【发布时间】:2016-02-08 11:03:38
【问题描述】:
我是 ASP.net 的新手,这是我的第一个 WebApp。我在我的应用程序中遇到的关于会话的问题是,当我注销并按下浏览器的按钮时,它再次将我推入应用程序。我正在使用如下代码:
protected void Page_Load(object sender, EventArgs e)
{
if (Session["LiveUser"] != null)
{
}
else
{
Response.Redirect("InvalidForm.aspx");
}
}
protected void ButtonLogOut_Click(object sender, EventArgs e)
{
Response.Redirect("LoginForm.aspx");
Session["LiveUser"] = null;
}
按钮注销:
<asp:Button ID="ButtonLogOut" runat="server" CssClass="btnLogout"

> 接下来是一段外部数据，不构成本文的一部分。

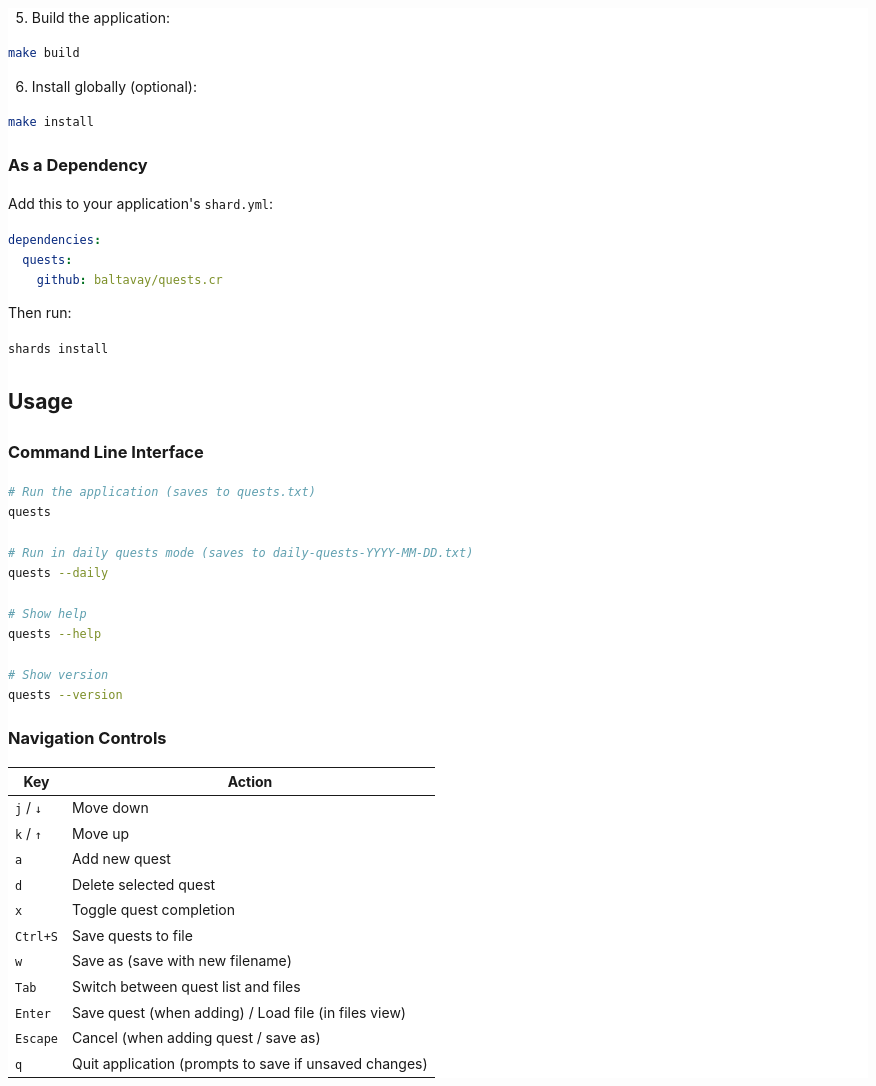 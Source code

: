 5. Build the application:
```bash
make build
```

6. Install globally (optional):
```bash
make install
```

### As a Dependency

Add this to your application's `shard.yml`:

```yaml
dependencies:
  quests:
    github: baltavay/quests.cr
```

Then run:
```bash
shards install
```

## Usage

### Command Line Interface

```bash
# Run the application (saves to quests.txt)
quests

# Run in daily quests mode (saves to daily-quests-YYYY-MM-DD.txt)
quests --daily

# Show help
quests --help

# Show version
quests --version
```

### Navigation Controls

| Key | Action |
|-----|--------|
| `j` / `↓` | Move down |
| `k` / `↑` | Move up |
| `a` | Add new quest |
| `d` | Delete selected quest |
| `x` | Toggle quest completion |
| `Ctrl+S` | Save quests to file |
| `w` | Save as (save with new filename) |
| `Tab` | Switch between quest list and files |
| `Enter` | Save quest (when adding) / Load file (in files view) |
| `Escape` | Cancel (when adding quest / save as) |
| `q` | Quit application (prompts to save if unsaved changes) |
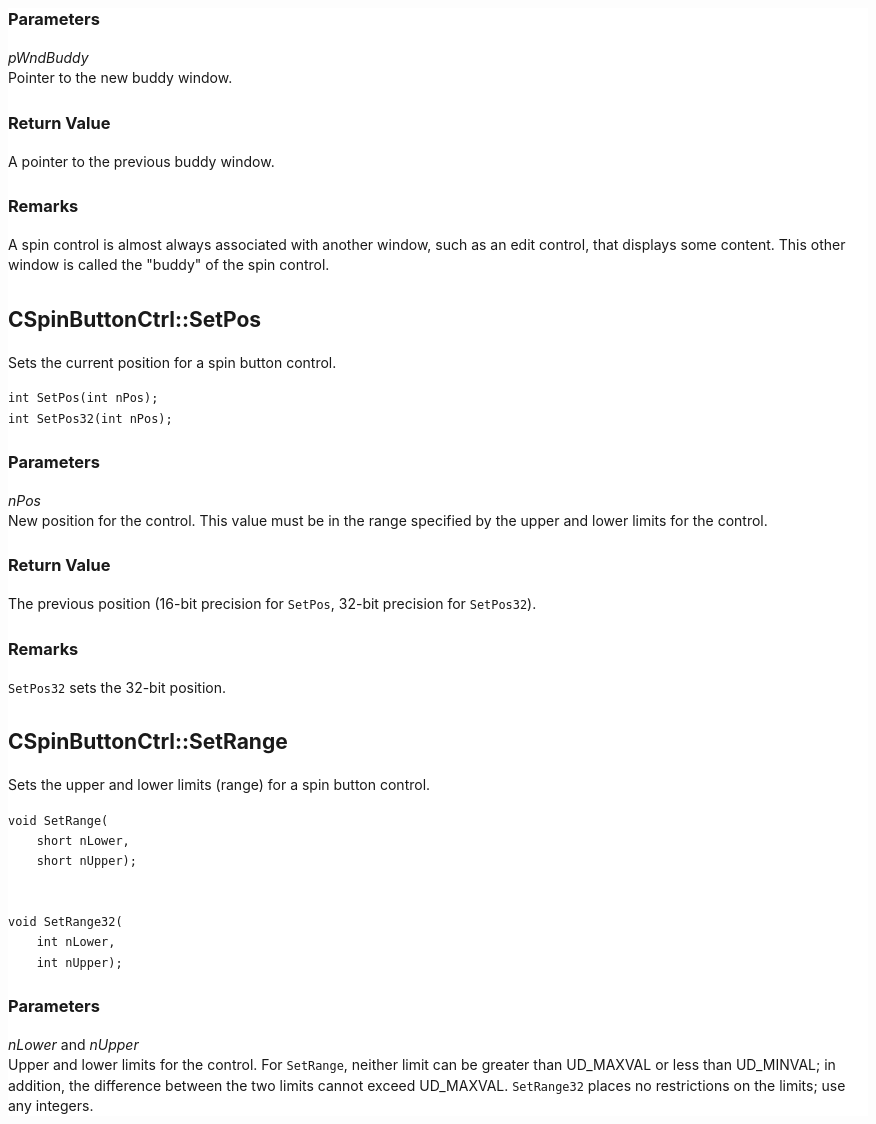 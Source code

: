 ### Parameters  
 *pWndBuddy*  
 Pointer to the new buddy window.  
  
### Return Value  
 A pointer to the previous buddy window.  
  
### Remarks  
 A spin control is almost always associated with another window, such as an edit control, that displays some content. This other window is called the "buddy" of the spin control.  
  
##  <a name="setpos"></a>  CSpinButtonCtrl::SetPos  
 Sets the current position for a spin button control.  
  
```  
int SetPos(int nPos);  
int SetPos32(int nPos);
```  
  
### Parameters  
 *nPos*  
 New position for the control. This value must be in the range specified by the upper and lower limits for the control.  
  
### Return Value  
 The previous position (16-bit precision for `SetPos`, 32-bit precision for `SetPos32`).  
  
### Remarks  
 `SetPos32` sets the 32-bit position.  
  
##  <a name="setrange"></a>  CSpinButtonCtrl::SetRange  
 Sets the upper and lower limits (range) for a spin button control.  
  
```  
void SetRange(
    short nLower,  
    short nUpper);

 
void SetRange32(
    int nLower,  
    int nUpper);
```  
  
### Parameters  
 *nLower* and *nUpper*  
 Upper and lower limits for the control. For `SetRange`, neither limit can be greater than UD_MAXVAL or less than UD_MINVAL; in addition, the difference between the two limits cannot exceed UD_MAXVAL. `SetRange32` places no restrictions on the limits; use any integers.  
   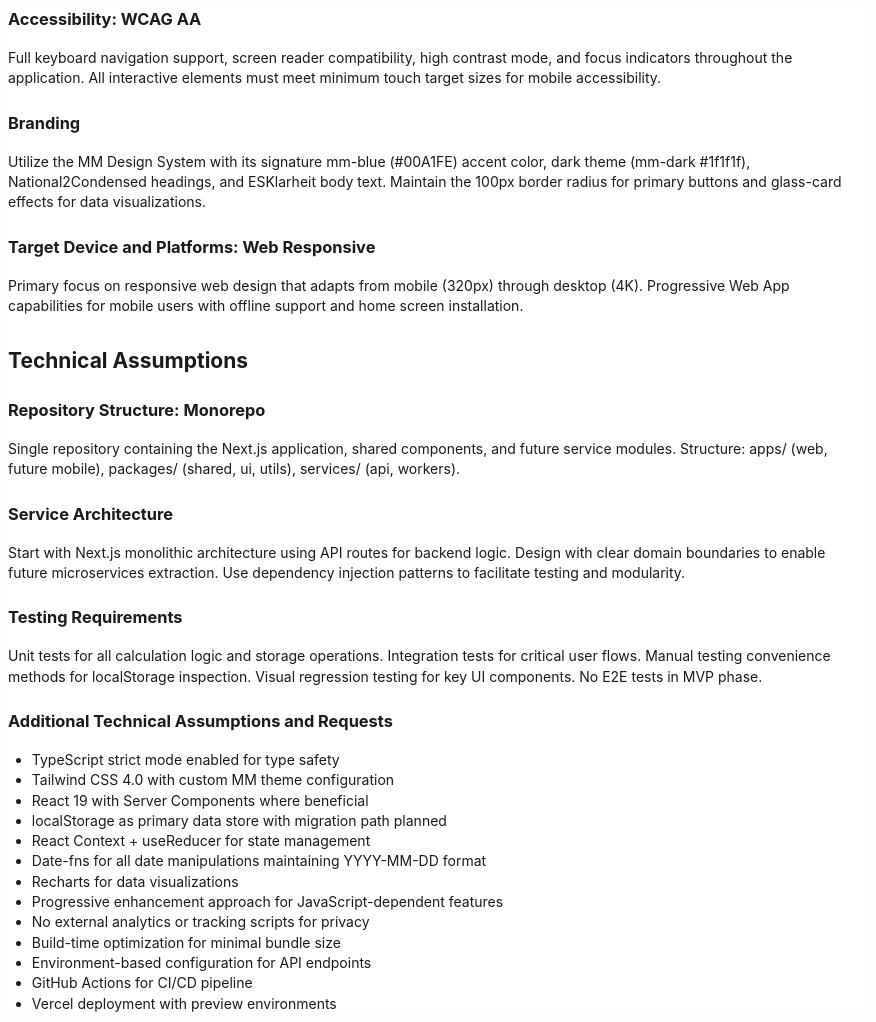 ### Accessibility: WCAG AA

Full keyboard navigation support, screen reader compatibility, high contrast mode, and focus indicators throughout the application. All interactive elements must meet minimum touch target sizes for mobile accessibility.

### Branding

Utilize the MM Design System with its signature mm-blue (#00A1FE) accent color, dark theme (mm-dark #1f1f1f), National2Condensed headings, and ESKlarheit body text. Maintain the 100px border radius for primary buttons and glass-card effects for data visualizations.

### Target Device and Platforms: Web Responsive

Primary focus on responsive web design that adapts from mobile (320px) through desktop (4K). Progressive Web App capabilities for mobile users with offline support and home screen installation.

## Technical Assumptions

### Repository Structure: Monorepo

Single repository containing the Next.js application, shared components, and future service modules. Structure: apps/ (web, future mobile), packages/ (shared, ui, utils), services/ (api, workers).

### Service Architecture

Start with Next.js monolithic architecture using API routes for backend logic. Design with clear domain boundaries to enable future microservices extraction. Use dependency injection patterns to facilitate testing and modularity.

### Testing Requirements

Unit tests for all calculation logic and storage operations. Integration tests for critical user flows. Manual testing convenience methods for localStorage inspection. Visual regression testing for key UI components. No E2E tests in MVP phase.

### Additional Technical Assumptions and Requests

- TypeScript strict mode enabled for type safety
- Tailwind CSS 4.0 with custom MM theme configuration
- React 19 with Server Components where beneficial
- localStorage as primary data store with migration path planned
- React Context + useReducer for state management
- Date-fns for all date manipulations maintaining YYYY-MM-DD format
- Recharts for data visualizations
- Progressive enhancement approach for JavaScript-dependent features
- No external analytics or tracking scripts for privacy
- Build-time optimization for minimal bundle size
- Environment-based configuration for API endpoints
- GitHub Actions for CI/CD pipeline
- Vercel deployment with preview environments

Text="Log Out" OnClick="ButtonLogOut_Click" />
后面的登录按钮代码:
protected void btnSubmit_Click(object sender, EventArgs e)
{
string query = "select UserActive from nWorksUser where Username='" + this.txtUsername.Text + "' and _password='" + Encrypt(this.txtPassword.Text) + "';";
MySqlCommand cmd = new MySqlCommand(query, conn);
MySqlDataReader rdr;
conn.Open();
rdr = cmd.ExecuteReader();
string ActiveUser = "";
while (rdr.Read())
{
ActiveUser = rdr.GetString("UserActive");
}
conn.Close();
if (ActiveUser == "true")
{
if (trylogin(txtUsername.Text, txtPassword.Text) == true)
{
Session.Add("LiveUser",GetUsername());
Response.Redirect("AttendanceForm.aspx");
}
else
{
lableMessage.Text = "Wrong Credentials. Please try again";
}
}
else
{
conn.Open();
query = "select UserActive from nWorksUser where Username='" + this.txtUsername.Text + "';";
MySqlCommand cmd1 = new MySqlCommand(query, conn);
MySqlDataReader rdr1;
rdr1 = cmd1.ExecuteReader();
ActiveUser = "";
while (rdr1.Read())
{
ActiveUser = rdr1.GetString("UserActive");
}
conn.Close();
if (ActiveUser == "true")
{
lableMessage.Text = "Wrong Credentials. Please try again";
}
else if (ActiveUser == "")
{
lableMessage.Text = "User is anavailable..!!";
}
else
{
lableMessage.Text = "User is expired..!!";
}
}
如果您在注销后单击浏览器的返回按钮预期的行为是要求用户名/密码不要在应用程序中再次推送。应该怎么解决?
【问题讨论】:
-
您的用户名/密码的 SQL 注入存在巨大的安全问题!永远不要像这样组合 SQL 字符串,使用 sql 参数!